Writing on Bo Giertz’s The Hammer of God, Dr Veith says5:
“He makes the case for orthodox evangelical Christianity
not by setting forth an intellectual argument, but by writing a novel.”
We will next take up this word, fantasy, and determine if the label is useful or if it must be recalibrated…
C. S. Lewis, ‘Tolkien's The Lord of the Rings’, On Stories: And Other Essays on Literature.
C.S. Lewis, ‘Sometimes Fairy Stories Say Best What’s to be Said’, On Stories: And Other Essays on Literature. (This essay also includes Lewis’s afore-cited “watchful dragons” image.)
Brian Godawa, Word Pictures: Knowing God Through Story & Imagination. Godawa goes on to make another worthy point: “A scientific approach to God will ultimately depersonalize God through analysis, and redefine Christianity through philosophical abstraction, rather than embodying God’s personal presence through lived-out stories.”

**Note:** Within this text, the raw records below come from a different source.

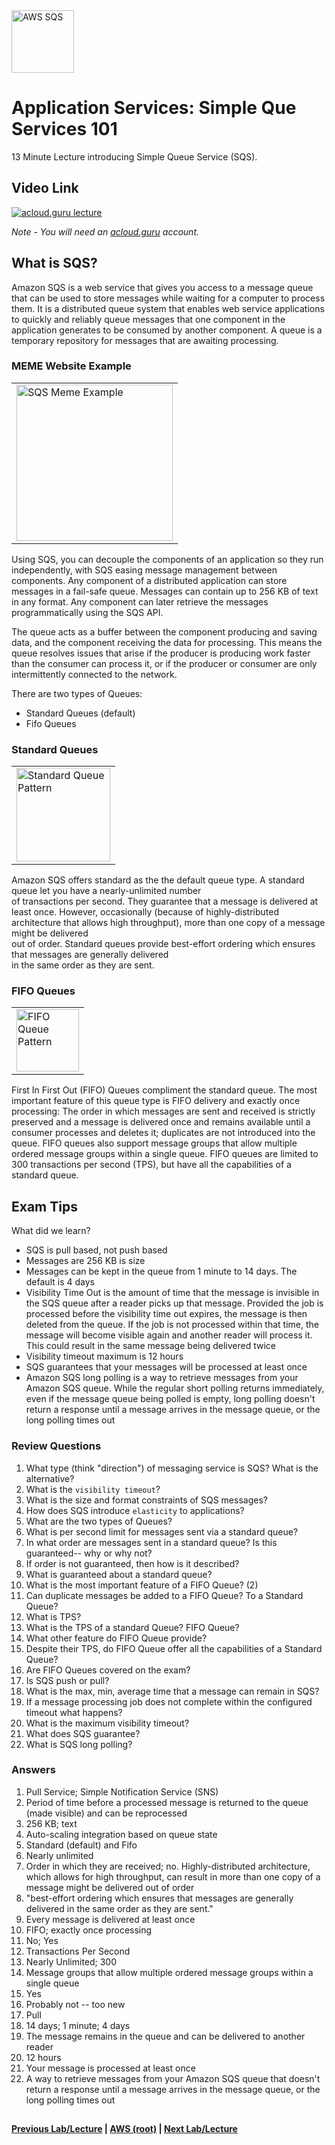 <img src="https://i.imgur.com/jDVKrPq.png" height="100" title="AWS SQS" />


Application Services: Simple Que Services 101
======

13 Minute Lecture introducing Simple Queue Service (SQS). 
 
  
## Video Link

[![acloud.guru lecture](https://i.imgur.com/HUEkJcw.png)](https://acloud.guru/course/aws-certified-solutions-architect-associate/learn/application-services/sqs/watch)

*Note - You will need an [acloud.guru](acloud.guru) account.*


## What is SQS?

Amazon SQS is a web service that gives you access to a message queue that can be used to store messages while
waiting for a computer to process them.  It is a distributed queue system that enables web service applications
to quickly and reliably queue messages that one component in the application generates to be consumed by another
component. A queue is a temporary repository for messages that are awaiting processing.


### MEME Website Example

<table>
<tr>
<td>
 <img src="https://i.imgur.com/UPj7JT4.png" height="250" title="SQS Meme Example" />
</td>
</tr>
</table>


Using SQS, you can decouple the components of an application so they run independently, with SQS easing message
management between components. Any component of a distributed application can store messages in a fail-safe
queue. Messages can contain up to 256 KB of text in any format. Any component can later retrieve the
messages programmatically using the SQS API.

The queue acts as a buffer between the component producing and saving data, and the component receiving the data
for processing. This means the queue resolves issues that arise if the producer is producing work faster than
the consumer can process it, or if the producer or consumer are only intermittently connected to the network.

There are two types of Queues: 

* Standard Queues (default)
* Fifo Queues


### Standard Queues

<table>
<tr>
<td>
 <img src="https://i.imgur.com/GH21rQD.png" height="150" title="Standard Queue Pattern" />
</td>
</tr>
</table>


Amazon SQS offers standard as the the default queue type. A standard queue let you have a nearly-unlimited number    
of transactions per second. They guarantee that a message is delivered at least once. However, occasionally (because 
of highly-distributed architecture that allows high throughput), more than one copy of a message might be delivered  
out of order. Standard queues provide best-effort ordering which ensures that messages are generally delivered       
in the same order as they are sent.                                                                                  
                                                                                                                     
 
### FIFO Queues

<table>
<tr>
<td>
 <img src="https://i.imgur.com/YxEc70C.png" height="100" title="FIFO Queue Pattern" />
</td>
</tr>
</table>


First In First Out (FIFO) Queues compliment the standard queue. The most important feature of this queue type is
FIFO delivery and exactly once processing: The order in which messages are sent and received is strictly preserved
and a message is delivered once and remains available until a consumer processes and deletes it; duplicates are
not introduced into the queue. FIFO queues also support message groups that allow multiple ordered message groups
within a single queue. FIFO queues are limited to 300 transactions per second (TPS), but have all the capabilities
of a standard queue.


     
## Exam Tips

What did we learn?

* SQS is pull based, not push based
* Messages are 256 KB is size
* Messages can be kept in the queue from 1 minute to 14 days. The default is 4 days
* Visibility Time Out is the amount of time that the message is invisible in the SQS queue after a reader picks up
  that message. Provided the job is processed before the visibility time out expires, the message is then deleted
  from the queue. If the job is not processed within that time, the message will become visible again and another
  reader will process it. This could result in the same message being delivered twice
* Visibility timeout maximum is 12 hours
* SQS guarantees that your messages will be processed at least once
* Amazon SQS long polling is a way to retrieve messages from your Amazon SQS queue. While the regular short polling
  returns immediately, even if the message queue being polled is empty, long polling doesn't return a response until
  a message arrives in the message queue, or the long polling times out
  

     
### Review Questions

1.  What type (think "direction") of messaging service is SQS? What is the alternative?
2.  What is the `visibility timeout`? 
3.  What is the size and format constraints of SQS messages? 
4.  How does SQS introduce `elasticity` to applications?
5.  What are the two types of Queues? 
6.  What is per second limit for messages sent via a standard queue?
7.  In what order are messages sent in a standard queue? Is this guaranteed-- why or why not?
8.  If order is not guaranteed, then how is it described?
9.  What is guaranteed about a standard queue?
10. What is the most important feature of a FIFO Queue? (2)
11. Can duplicate messages be added to a FIFO Queue? To a Standard Queue?
12. What is TPS?
13. What is the TPS of a standard Queue? FIFO Queue? 
14. What other feature do FIFO Queue provide?
15. Despite their TPS, do FIFO Queue offer all the capabilities of a Standard Queue?
16. Are FIFO Queues covered on the exam?
17. Is SQS push or pull?
18. What is the max, min, average time that a message can remain in SQS?
19. If a message processing job does not complete within the configured timeout what happens?
20. What is the maximum visibility timeout?
21. What does SQS guarantee?
22. What is SQS long polling?


### Answers

1.  Pull Service; Simple Notification Service (SNS)
2.  Period of time before a processed message is returned to the queue (made visible) and can be reprocessed
3.  256 KB; text
4.  Auto-scaling integration based on queue state
5.  Standard (default) and Fifo
6.  Nearly unlimited
7.  Order in which they are received; no. Highly-distributed architecture, which allows for high throughput, can result
    in more than one copy of a message might be delivered out of order
8.  "best-effort ordering which ensures that messages are generally delivered in the same order as they are sent."
9.  Every message is delivered at least once
10. FIFO; exactly once processing
11. No; Yes
12. Transactions Per Second
13. Nearly Unlimited; 300
14. Message groups that allow multiple ordered message groups within a single queue
15. Yes
16. Probably not -- too new
17. Pull
18. 14 days; 1 minute; 4 days
19. The message remains in the queue and can be delivered to another reader
20. 12 hours
21. Your message is processed at least once
22. A way to retrieve messages from your Amazon SQS queue that doesn't return a response until a message arrives in 
    the message queue, or the long polling times out

 
## 

**[Previous Lab/Lecture](../vpc/vpc-exam-tips.md) | [AWS (root)](../readme.adoc) | [Next Lab/Lecture](aps-swf-101.md)**








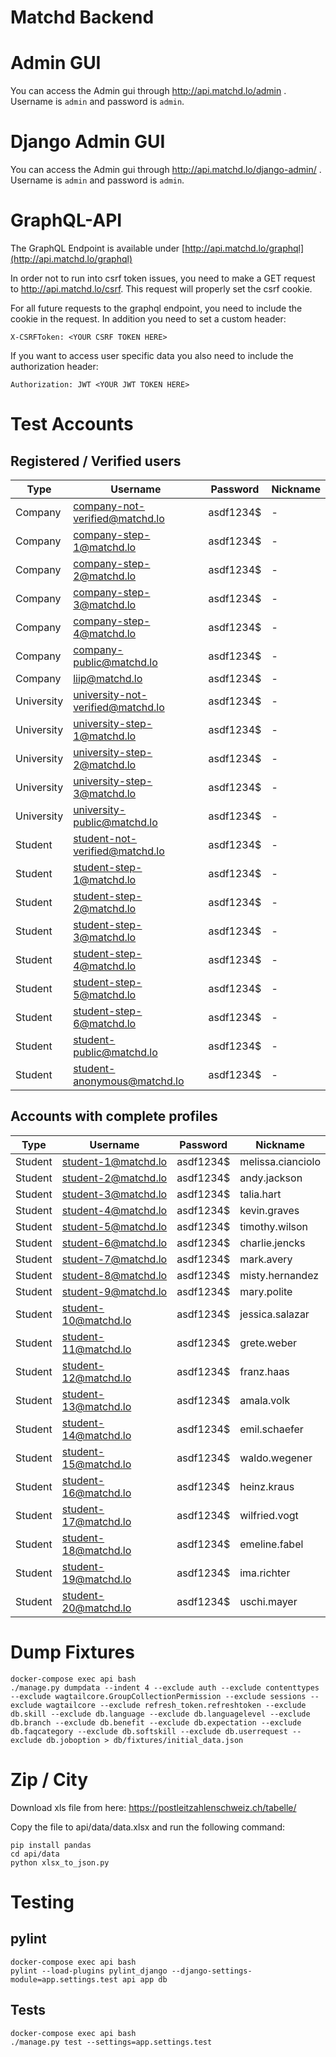 Matchd Backend
==============

# Admin GUI
You can access the Admin gui through <a href="http://api.matchd.lo/admin/"> http://api.matchd.lo/admin </a>. Username is `admin` and password is `admin`.

# Django Admin GUI
You can access the Admin gui through <a href="http://api.matchd.lo/django-admin/"> http://api.matchd.lo/django-admin/ </a>. Username is `admin` and password is `admin`.

# GraphQL-API
The GraphQL Endpoint is available under [http://api.matchd.lo/graphql](http://api.matchd.lo/graphql)

In order not to run into csrf token issues, you need to make a GET request to http://api.matchd.lo/csrf. This request will properly set the csrf cookie.


For all future requests to the graphql endpoint, you need to include the cookie in the request. In addition you need to set a custom header:

    X-CSRFToken: <YOUR CSRF TOKEN HERE>
    
If you want to access user specific data you also need to include the authorization header:

    Authorization: JWT <YOUR JWT TOKEN HERE>

# Test Accounts

## Registered / Verified users


| Type | Username | Password | Nickname |
|---|---|---|---|
| Company | company-not-verified@matchd.lo | asdf1234$ | - |
| Company | company-step-1@matchd.lo | asdf1234$ | - |
| Company | company-step-2@matchd.lo | asdf1234$ | - |
| Company | company-step-3@matchd.lo | asdf1234$ | - |
| Company | company-step-4@matchd.lo | asdf1234$ | - |
| Company | company-public@matchd.lo | asdf1234$ | - |
| Company | liip@matchd.lo | asdf1234$ | - |
| University | university-not-verified@matchd.lo | asdf1234$ | - |
| University | university-step-1@matchd.lo | asdf1234$ | - |
| University | university-step-2@matchd.lo | asdf1234$ | - |
| University | university-step-3@matchd.lo | asdf1234$ | - |
| University | university-public@matchd.lo | asdf1234$ | - |
| Student | student-not-verified@matchd.lo | asdf1234$ | - |
| Student | student-step-1@matchd.lo | asdf1234$ | - |
| Student | student-step-2@matchd.lo | asdf1234$ | - |
| Student | student-step-3@matchd.lo | asdf1234$ | - |
| Student | student-step-4@matchd.lo | asdf1234$ | - |
| Student | student-step-5@matchd.lo | asdf1234$ | - |
| Student | student-step-6@matchd.lo | asdf1234$ | - |
| Student | student-public@matchd.lo | asdf1234$ | - |
| Student | student-anonymous@matchd.lo | asdf1234$ | - |

## Accounts with complete profiles

| Type | Username | Password | Nickname |
|---|---|---|---|
| Student | student-1@matchd.lo | asdf1234$ | melissa.cianciolo |
| Student | student-2@matchd.lo | asdf1234$ | andy.jackson |
| Student | student-3@matchd.lo | asdf1234$ | talia.hart |
| Student | student-4@matchd.lo | asdf1234$ | kevin.graves |
| Student | student-5@matchd.lo | asdf1234$ | timothy.wilson |
| Student | student-6@matchd.lo | asdf1234$ | charlie.jencks |
| Student | student-7@matchd.lo | asdf1234$ | mark.avery |
| Student | student-8@matchd.lo | asdf1234$ | misty.hernandez |
| Student | student-9@matchd.lo | asdf1234$ | mary.polite |
| Student | student-10@matchd.lo | asdf1234$ | jessica.salazar |
| Student | student-11@matchd.lo | asdf1234$ | grete.weber |
| Student | student-12@matchd.lo | asdf1234$ | franz.haas |
| Student | student-13@matchd.lo | asdf1234$ | amala.volk |
| Student | student-14@matchd.lo | asdf1234$ | emil.schaefer |
| Student | student-15@matchd.lo | asdf1234$ | waldo.wegener |
| Student | student-16@matchd.lo | asdf1234$ | heinz.kraus |
| Student | student-17@matchd.lo | asdf1234$ | wilfried.vogt |
| Student | student-18@matchd.lo | asdf1234$ | emeline.fabel |
| Student | student-19@matchd.lo | asdf1234$ | ima.richter |
| Student | student-20@matchd.lo | asdf1234$ | uschi.mayer |

# Dump Fixtures

    docker-compose exec api bash 
    ./manage.py dumpdata --indent 4 --exclude auth --exclude contenttypes --exclude wagtailcore.GroupCollectionPermission --exclude sessions --exclude wagtailcore --exclude refresh_token.refreshtoken --exclude db.skill --exclude db.language --exclude db.languagelevel --exclude db.branch --exclude db.benefit --exclude db.expectation --exclude db.faqcategory --exclude db.softskill --exclude db.userrequest --exclude db.joboption > db/fixtures/initial_data.json

# Zip / City

Download xls file from here: https://postleitzahlenschweiz.ch/tabelle/

Copy the file to api/data/data.xlsx and run the following command:

    pip install pandas
    cd api/data
    python xlsx_to_json.py

# Testing

## pylint

    docker-compose exec api bash
    pylint --load-plugins pylint_django --django-settings-module=app.settings.test api app db

## Tests

    docker-compose exec api bash
    ./manage.py test --settings=app.settings.test
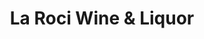 ---
title: "La Roci Wine & Liquor"
url: /wappingers-falls/la-roci-wine-and-liquor/
shop: alcohol
---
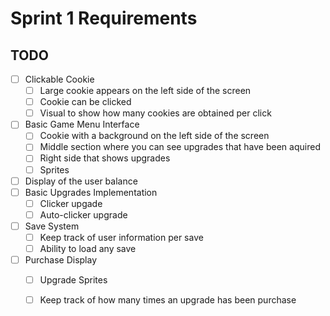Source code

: # Sprint 1 Requirements

## TODO
- [ ] Clickable Cookie
    - [ ] Large cookie appears on the left side of the screen
    - [ ] Cookie can be clicked
    - [ ] Visual to show how many cookies are obtained per click
- [ ] Basic Game Menu Interface
    - [ ] Cookie with a background on the left side of the screen
    - [ ] Middle section where you can see upgrades that have been aquired
    - [ ] Right side that shows upgrades
    - [ ] Sprites
- [ ] Display of the user balance
- [ ] Basic Upgrades Implementation
    - [ ] Clicker upgade
    - [ ] Auto-clicker upgrade
- [ ] Save System
    - [ ] Keep track of user information per save
    - [ ] Ability to load any save
- [ ] Purchase Display
    - [ ] Upgrade Sprites
    - [ ] Keep track of how many times an upgrade has been purchase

C.S. Lewis, “On the Reading of Old Books”, God in the Dock: Essays on Theology and Ethics.
Gene Edward Veith, “Fiction as an Instrument of the Gospel” in A Hammer for God: Lectures from the Centennial Symposia, and Selected Essays by the Bishop. Angus Menuge, in Aslan’s World: Biblical Images and Themes In ‘The Lion, the Witch and the Wardrobe’, makes the same observation of Jesus concerning the inquiry of the expert in the law: “Jesus does not reply with a doctrine of systematic theology. He tells the parable of the Good Samaritan.”